▸ **Task to carry out**
Look through the records below, and whenever a line contains "parameters", copy it.

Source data
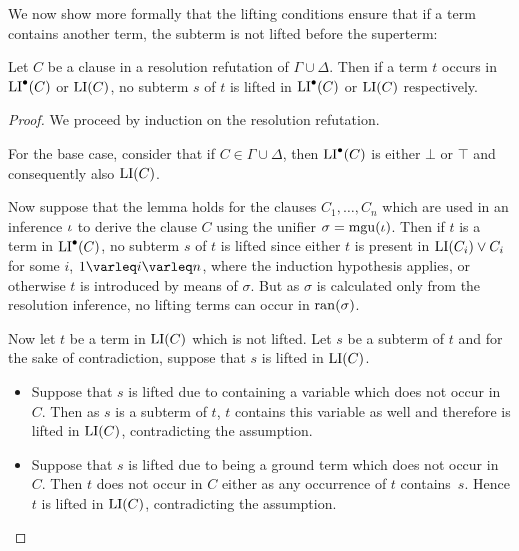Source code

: We now show more formally that the lifting conditions ensure that if a term contains another term, the subterm is not lifted before the superterm:


\begin{lemma}
	\label{lemma:lifting_conditions}
	Let $C$ be a clause in a resolution refutation of $\Gamma \cup \Delta$.
	Then if a term $t$ occurs in $\operatorname{LI}^\bullet(C)$ or $\operatorname{LI}(C)$, no subterm $s$ of $t$ is lifted in $\operatorname{LI}^\bullet(C)$ or $\operatorname{LI}(C)$ respectively.
\end{lemma}
\begin{proof}
	We proceed by induction on the resolution refutation.

	For the base case, consider that if $C \in \Gamma \cup \Delta$, then $\operatorname{LI}^\bullet(C)$ is either $\bot$ or $\top$ and consequently also $\operatorname{LI}(C)$.

	Now suppose that the lemma holds for the clauses $C_1, \dots, C_n$ which are used in an inference $\iota$ to derive the clause $C$ using the unifier $\sigma = \operatorname{mgu}(\iota)$.
	Then if $t$ is a term in $\operatorname{LI}^\bullet(C)$, no subterm $s$ of $t$ is lifted since either $t$ is present in $\operatorname{LI}(C_i) \lor C_i$ for some $i$, $1\varleq i \varleq n$, where the induction hypothesis applies,
	or otherwise $t$ is introduced by means of $\sigma$. But as $\sigma$ is calculated only from the resolution inference, no lifting terms can occur in $\operatorname{ran}(\sigma)$.

	Now let $t$ be a term in $\operatorname{LI}(C)$ which is not lifted. Let $s$ be a subterm of $t$ and for the sake of contradiction, suppose that $s$ is lifted in $\operatorname{LI}(C)$.
	\begin{itemize}
		\item Suppose that $s$ is lifted due to containing a variable which does not occur in\nolinebreak{} $C$.
			Then as $s$ is a subterm of $t$, $t$ contains this variable as well and therefore is lifted in $\operatorname{LI}(C)$, contradicting the assumption.

		\item Suppose that $s$ is lifted due to being a ground term which does not occur in\nolinebreak{} $C$.
			Then $t$ does not occur in $C$ either as any occurrence of $t$ contains~$s$. 
			Hence $t$ is lifted in $\operatorname{LI}(C)$, contradicting the assumption.
			\qedhere
	\end{itemize}
\end{proof}


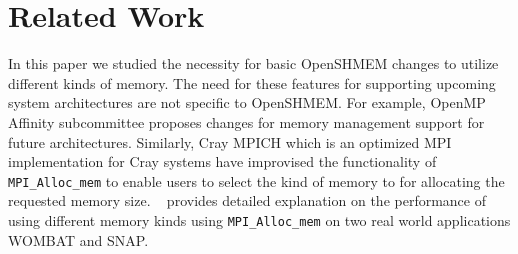 \section{Related Work}
\label{src:relate}
In this paper we studied the necessity for basic OpenSHMEM changes
to utilize different kinds of memory. The need for these features
for supporting upcoming system architectures are not specific to
OpenSHMEM. %
For example, OpenMP~\cite{openmp} Affinity subcommittee proposes changes
for memory management support for future architectures.
Similarly, Cray MPICH which is an optimized MPI
implementation for Cray systems have improvised the functionality of
\texttt{MPI\_Alloc\_mem} to enable users to select the kind of memory to
for allocating the requested memory size. ~\citeauthor{cug17-krishna}
provides detailed explanation on the performance of using different
memory kinds using \texttt{MPI\_Alloc\_mem} on two real world
applications WOMBAT and SNAP.
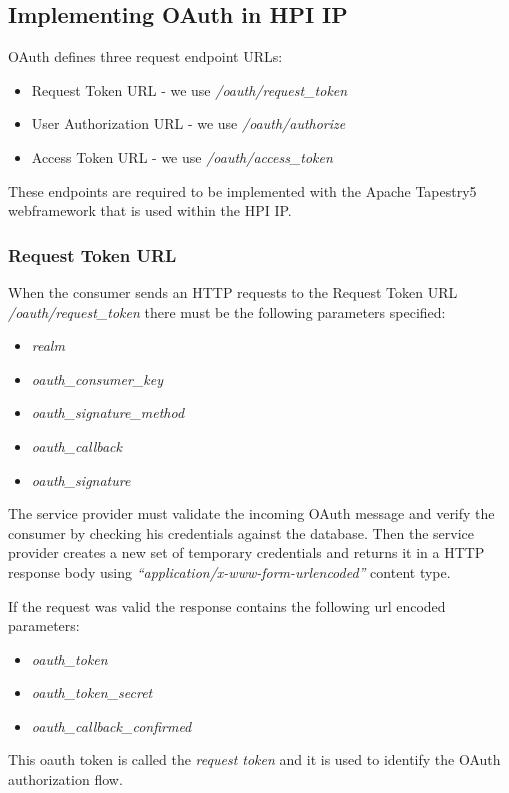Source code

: \subsection{Implementing OAuth in HPI IP}

OAuth defines three request endpoint URLs:

\begin{itemize}
\item
  Request Token URL - we use \emph{/oauth/request\_token}
\item
  User Authorization URL - we use \emph{/oauth/authorize}
\item
  Access Token URL - we use \emph{/oauth/access\_token}
\end{itemize}
These endpoints are required to be implemented with the Apache
Tapestry5 webframework that is used within the HPI IP.

\subsubsection{Request Token URL}

When the consumer sends an HTTP requests to the Request Token URL
\emph{/oauth/request\_token} there must be the following parameters
specified:

\begin{itemize}
\item
  \emph{realm}
\item
  \emph{oauth\_consumer\_key}
\item
  \emph{oauth\_signature\_method}
\item
  \emph{oauth\_callback}
\item
  \emph{oauth\_signature}
\end{itemize}
The service provider must validate the incoming OAuth message and
verify the consumer by checking his credentials against the
database. Then the service provider creates a new set of temporary
credentials and returns it in a HTTP response body using
\emph{``application/x-www-form-urlencoded''} content type.

If the request was valid the response contains the following url
encoded parameters:

\begin{itemize}
\item
  \emph{oauth\_token}
\item
  \emph{oauth\_token\_secret}
\item
  \emph{oauth\_callback\_confirmed}
\end{itemize}
This oauth token is called the \emph{request token} and it is used
to identify the OAuth authorization flow.

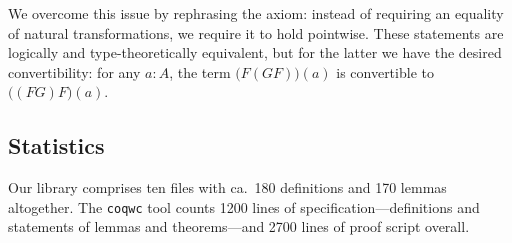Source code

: We overcome this issue by rephrasing the axiom: instead of requiring an equality of natural 
transformations, we require it to hold pointwise. 
These statements are logically and type-theoretically equivalent, but for the latter we have the
desired convertibility: for any $a : A$, the term $\big(F(GF)\big)(a)$ is convertible to $\big((FG)F\big)(a)$.



\subsection*{Statistics}

Our library comprises ten files with ca.\ 180 definitions and 170 lemmas altogether.
The \texttt{coqwc} tool counts 1200 lines of specification---definitions and statements of lemmas and theorems---and 
2700 lines of proof script overall.




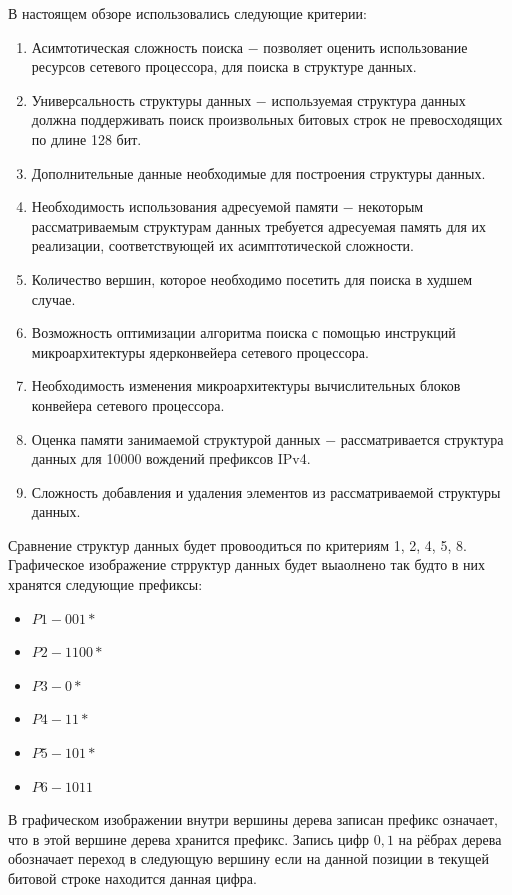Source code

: \documentclass[a4peper, 12pt, titlepage, finall]{report}
\begin{document}
        В настоящем обзоре использовались следующие критерии:
        \begin{enumerate}
            \item Асимтотическая сложность поиска $-$ позволяет оценить использование ресурсов сетевого процессора, для поиска в структуре данных.
            \item Универсальность структуры данных $-$ используемая структура данных должна поддерживать поиск произвольных битовых строк
                  не превосходящих по длине 128 бит.
            \item Дополнительные данные необходимые для построения структуры данных.
            \item Необходимость использования адресуемой памяти $-$ некоторым рассматриваемым структурам данных требуется адресуемая память для их реализации, соответствующей их асимптотической сложности.
            \item Количество вершин, которое необходимо посетить для поиска в худшем случае.
            \item Возможность оптимизации алгоритма поиска с помощью инструкций микроархитектуры ядерконвейера сетевого процессора.
            \item Необходимость изменения микроархитектуры вычислительных блоков конвейера сетевого процессора.
            \item Оценка памяти занимаемой структурой данных $-$ рассматривается структура данных для 10000 вождений префиксов IPv4.
            \item Сложность добавления и удаления элементов из рассматриваемой структуры данных.
        \end{enumerate}

        Сравнение структур данных будет провоодиться по критериям 1, 2, 4, 5, 8.
        \newpage
        Графическое изображение стрруктур данных будет выаолнено так будто в них хранятся следующие префиксы:
        \begin{itemize}
            \item $P1 - 001*$
            \item $P2 - 1100*$
            \item $P3 - 0*$
            \item $P4 - 11*$
            \item $P5 - 101*$
            \item $P6 - 1011$
        \end{itemize}
        В графическом изображении внутри вершины дерева записан префикс означает, что в этой вершине дерева хранится префикс.
        Запись цифр ${0,1}$ на рёбрах дерева обозначает переход в следующую вершину если на данной позиции в текущей битовой строке находится данная цифра.
\end{document}
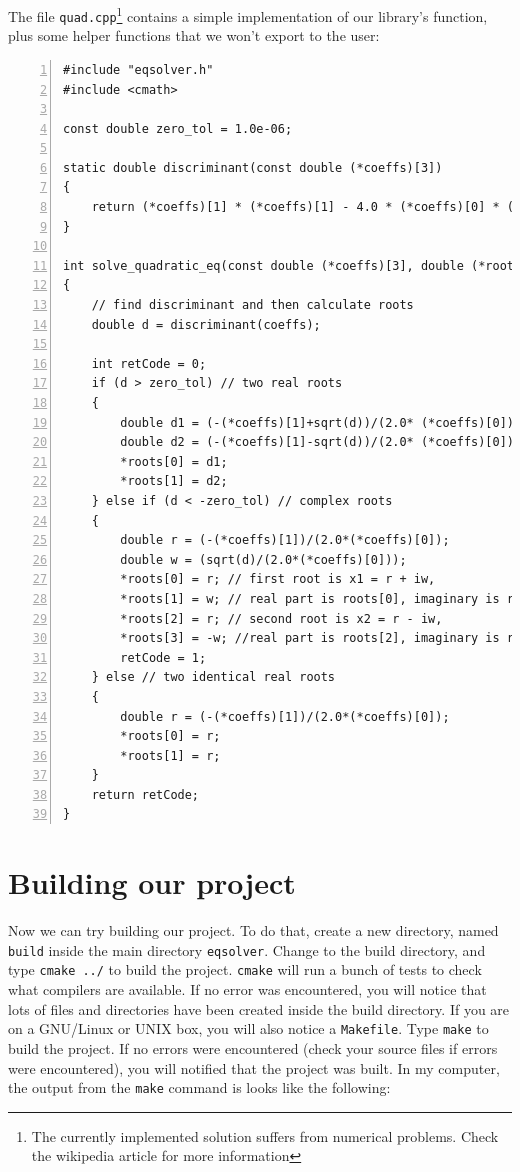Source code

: \documentclass[12pt,a4paper]{article}
\begin{document}
The file \verb+quad.cpp+\footnote{The currently implemented solution suffers from numerical problems. Check the wikipedia article for more information} contains a simple implementation of our library's function, plus some helper
functions that we won't export to the user:
\begin{lstlisting}[basicstyle=\small, numbers=left,caption=quad.cpp,columns=flexible,keywordstyle=\color{black}\ttfamily]
#include "eqsolver.h"
#include <cmath>

const double zero_tol = 1.0e-06;

static double discriminant(const double (*coeffs)[3])
{
	return (*coeffs)[1] * (*coeffs)[1] - 4.0 * (*coeffs)[0] * (*coeffs)[2];
}

int solve_quadratic_eq(const double (*coeffs)[3], double (*roots)[4])
{
	// find discriminant and then calculate roots
	double d = discriminant(coeffs);
	
	int retCode = 0;
	if (d > zero_tol) // two real roots
	{
		double d1 = (-(*coeffs)[1]+sqrt(d))/(2.0* (*coeffs)[0]);
		double d2 = (-(*coeffs)[1]-sqrt(d))/(2.0* (*coeffs)[0]);
		*roots[0] = d1;
		*roots[1] = d2;
	} else if (d < -zero_tol) // complex roots
	{
		double r = (-(*coeffs)[1])/(2.0*(*coeffs)[0]);
		double w = (sqrt(d)/(2.0*(*coeffs)[0]));
		*roots[0] = r; // first root is x1 = r + iw,
		*roots[1] = w; // real part is roots[0], imaginary is roots[1]]
		*roots[2] = r; // second root is x2 = r - iw,
		*roots[3] = -w; //real part is roots[2], imaginary is roots[2]
		retCode = 1;
	} else // two identical real roots
	{
		double r = (-(*coeffs)[1])/(2.0*(*coeffs)[0]);
		*roots[0] = r;
		*roots[1] = r;
	} 
	return retCode;
}
\end{lstlisting}
\section{Building our project}
Now we can try building our project. To do that, create a new directory, named \verb+build+ inside the main directory \verb+eqsolver+. Change to the build directory, and type \verb+cmake ../+ to build the project. \verb+cmake+ will run a bunch of tests to check what compilers are available. If no error was encountered, you will notice that lots of files and directories have been created inside the build directory. If you are on a GNU/Linux or UNIX box, you will also notice a \verb+Makefile+. Type \verb+make+ to build the project. If no errors were encountered (check your source files if errors were encountered), you will notified that the project was built. In my computer, the output from the \verb+make+ command is looks like the following:
\end{document}
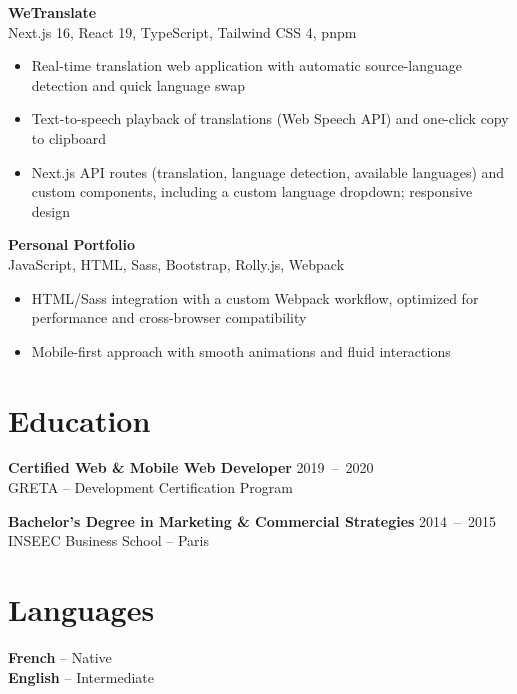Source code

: \documentclass[9pt,a4paper]{extarticle}
\newcommand{\secgap}{\vspace{0.8em}}
\newcommand{\entry}[3]{%
  \vspace{0.25em}%
  {\bfseries #1} \hfill {\color{grey}\footnotesize\mbox{#2}}\\[-1pt]
  {\color{accent}\footnotesize #3}\par\vspace{0.1em}%
}
\begin{document}
\begin{minipage}[t]{0.488\textwidth}
\entry{WeTranslate}{}{Next.js 16, React 19, TypeScript, Tailwind CSS 4, pnpm}
\begin{itemize}
  \item Real-time translation web application with automatic source-language detection and quick language swap
  \item Text-to-speech playback of translations (Web Speech API) and one-click copy to clipboard
  \item Next.js API routes (translation, language detection, available languages) and custom components, including a custom language dropdown; responsive design
\end{itemize}

\entry{Personal Portfolio}{}{JavaScript, HTML, Sass, Bootstrap, Rolly.js, Webpack}
\begin{itemize}
  \item HTML/Sass integration with a custom Webpack workflow, optimized for performance and cross-browser compatibility
  \item Mobile-first approach with smooth animations and fluid interactions
\end{itemize}

\secgap
\section{Education}
\entry{Certified Web \& Mobile Web Developer}{2019 -- 2020}{GRETA -- Development Certification Program}
\entry{Bachelor's Degree in Marketing \& Commercial Strategies}{2014 -- 2015}{INSEEC Business School -- Paris}

\secgap
\section{Languages}
\textbf{French} -- Native\\
\textbf{English} -- Intermediate
\end{minipage}
\end{document}
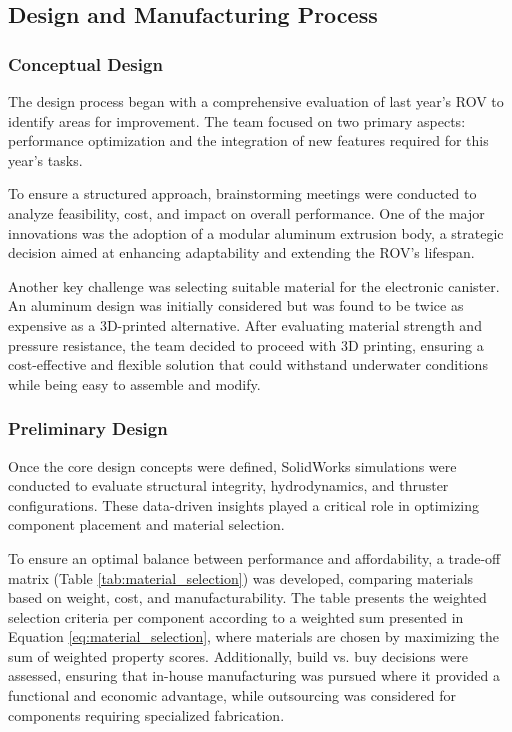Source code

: \subsection{Design and Manufacturing Process}

\subsubsection{Conceptual Design}

The design process began with a comprehensive evaluation of last year’s ROV to identify areas for improvement. The team focused on two primary aspects: performance optimization and the integration of new features required for this year’s tasks.

\hspace{10pt} To ensure a structured approach, brainstorming meetings were conducted to analyze feasibility, cost, and impact on overall performance. One of the major innovations was the adoption of a modular aluminum extrusion body, a strategic decision aimed at enhancing adaptability and extending the ROV’s lifespan. 

\hspace{10pt} Another key challenge was selecting suitable material for the electronic canister. An aluminum design was initially considered but was found to be twice as expensive as a 3D-printed alternative. After evaluating material strength and pressure resistance, the team decided to proceed with 3D printing, ensuring a cost-effective and flexible solution that could withstand underwater conditions while being easy to assemble and modify.

\subsubsection{Preliminary Design}

Once the core design concepts were defined, SolidWorks simulations were conducted to evaluate structural integrity, hydrodynamics, and thruster configurations. These data-driven insights played a critical role in optimizing component placement and material selection.

\hspace{10pt} To ensure an optimal balance between performance and affordability, a trade-off matrix (Table \ref{tab:material_selection}) was developed, comparing materials based on weight, cost, and manufacturability. The table presents the weighted selection criteria per component according to  a weighted sum presented in Equation \ref{eq:material_selection}, where materials are chosen by maximizing the sum of weighted property scores. Additionally, build vs. buy decisions were assessed, ensuring that in-house manufacturing was pursued where it provided a functional and economic advantage, while outsourcing was considered for components requiring specialized fabrication.

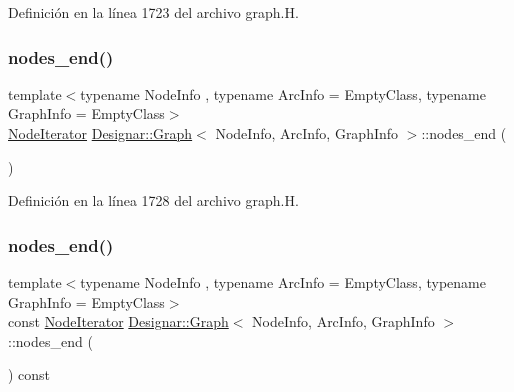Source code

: Definición en la línea 1723 del archivo graph.\+H.

\mbox{\label{class_designar_1_1_graph_a9f51b69f8827aabfe5b23f82e9bc5a4d}} 
\subsubsection{\texorpdfstring{nodes\+\_\+end()}{nodes\_end()}\hspace{0.1cm}{\footnotesize\ttfamily [1/2]}}
{\footnotesize\ttfamily template$<$typename Node\+Info , typename Arc\+Info  = Empty\+Class, typename Graph\+Info  = Empty\+Class$>$ \\
\hyperlink{class_designar_1_1_graph_1_1_node_iterator}{Node\+Iterator} \hyperlink{class_designar_1_1_graph}{Designar\+::\+Graph}$<$ Node\+Info, Arc\+Info, Graph\+Info $>$\+::nodes\+\_\+end (\begin{DoxyParamCaption}{ }\end{DoxyParamCaption})\hspace{0.3cm}{\ttfamily [inline]}}



Definición en la línea 1728 del archivo graph.\+H.

\mbox{\label{class_designar_1_1_graph_abb7e32a8a05850e788f4017677965b49}} 
\subsubsection{\texorpdfstring{nodes\+\_\+end()}{nodes\_end()}\hspace{0.1cm}{\footnotesize\ttfamily [2/2]}}
{\footnotesize\ttfamily template$<$typename Node\+Info , typename Arc\+Info  = Empty\+Class, typename Graph\+Info  = Empty\+Class$>$ \\
const \hyperlink{class_designar_1_1_graph_1_1_node_iterator}{Node\+Iterator} \hyperlink{class_designar_1_1_graph}{Designar\+::\+Graph}$<$ Node\+Info, Arc\+Info, Graph\+Info $>$\+::nodes\+\_\+end (\begin{DoxyParamCaption}{ }\end{DoxyParamCaption}) const\hspace{0.3cm}{\ttfamily [inline]}}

▸ **Solution for this exercise**
\emph{/oauth/request\_token} there must be the following parameters
encoded parameters:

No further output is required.